- Opening Delimiter -
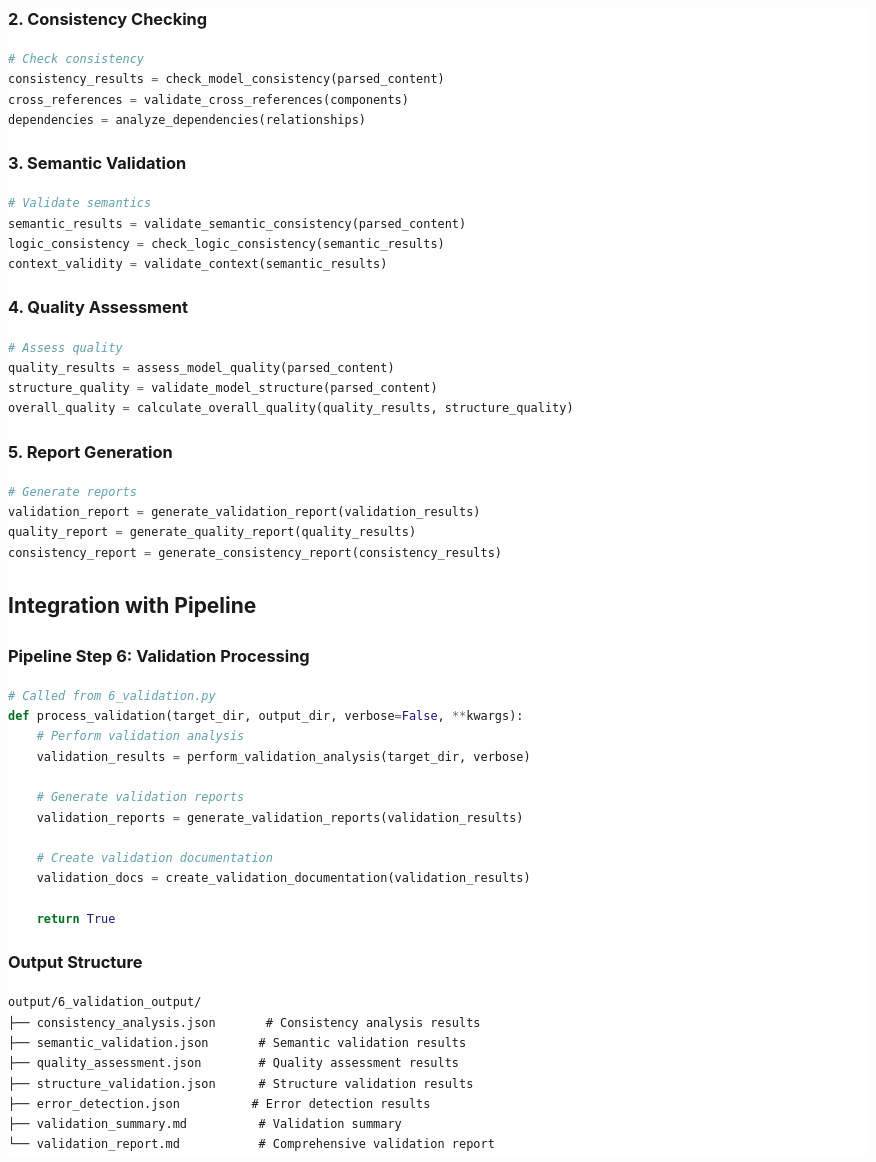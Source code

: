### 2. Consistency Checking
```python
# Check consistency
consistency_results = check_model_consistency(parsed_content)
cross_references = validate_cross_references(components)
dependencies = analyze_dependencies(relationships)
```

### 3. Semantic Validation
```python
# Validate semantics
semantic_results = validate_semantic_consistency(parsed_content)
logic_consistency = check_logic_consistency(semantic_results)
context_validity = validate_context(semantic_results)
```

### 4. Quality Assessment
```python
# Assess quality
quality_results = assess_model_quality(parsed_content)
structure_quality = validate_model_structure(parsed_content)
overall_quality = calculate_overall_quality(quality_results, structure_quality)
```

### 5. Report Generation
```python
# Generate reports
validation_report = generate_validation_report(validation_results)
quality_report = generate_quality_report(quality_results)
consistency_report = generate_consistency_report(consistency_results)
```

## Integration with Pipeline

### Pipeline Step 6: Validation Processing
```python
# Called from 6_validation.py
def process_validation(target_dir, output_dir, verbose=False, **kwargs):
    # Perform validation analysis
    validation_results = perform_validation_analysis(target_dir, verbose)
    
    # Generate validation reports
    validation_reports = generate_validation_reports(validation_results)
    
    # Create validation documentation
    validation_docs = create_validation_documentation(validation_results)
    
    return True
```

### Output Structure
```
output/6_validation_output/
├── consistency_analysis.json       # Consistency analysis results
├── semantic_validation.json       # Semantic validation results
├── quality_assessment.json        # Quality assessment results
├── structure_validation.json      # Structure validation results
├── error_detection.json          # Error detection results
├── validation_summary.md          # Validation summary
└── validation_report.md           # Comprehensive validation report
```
- Closing Delimiter -
- Opening Delimiter -
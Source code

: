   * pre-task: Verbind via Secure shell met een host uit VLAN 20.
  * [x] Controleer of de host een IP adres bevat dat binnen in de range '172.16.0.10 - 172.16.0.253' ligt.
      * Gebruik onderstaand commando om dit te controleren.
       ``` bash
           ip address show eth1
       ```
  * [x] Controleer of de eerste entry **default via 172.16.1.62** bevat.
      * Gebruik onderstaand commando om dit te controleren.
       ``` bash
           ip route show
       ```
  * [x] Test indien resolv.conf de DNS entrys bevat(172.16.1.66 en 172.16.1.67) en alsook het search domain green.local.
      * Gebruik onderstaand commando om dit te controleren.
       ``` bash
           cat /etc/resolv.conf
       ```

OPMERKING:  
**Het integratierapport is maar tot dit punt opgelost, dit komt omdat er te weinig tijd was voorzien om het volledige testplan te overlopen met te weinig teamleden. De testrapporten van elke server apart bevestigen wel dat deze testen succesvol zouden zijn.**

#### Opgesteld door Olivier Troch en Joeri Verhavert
- Closing Delimiter -
◆ **Exercise objective**:
Your response should contain each line of the entries above that holds the string "json".

◆ **Answer for the task**:
├── consistency_analysis.json       # Consistency analysis results
├── semantic_validation.json       # Semantic validation results
├── quality_assessment.json        # Quality assessment results
├── structure_validation.json      # Structure validation results
├── error_detection.json          # Error detection results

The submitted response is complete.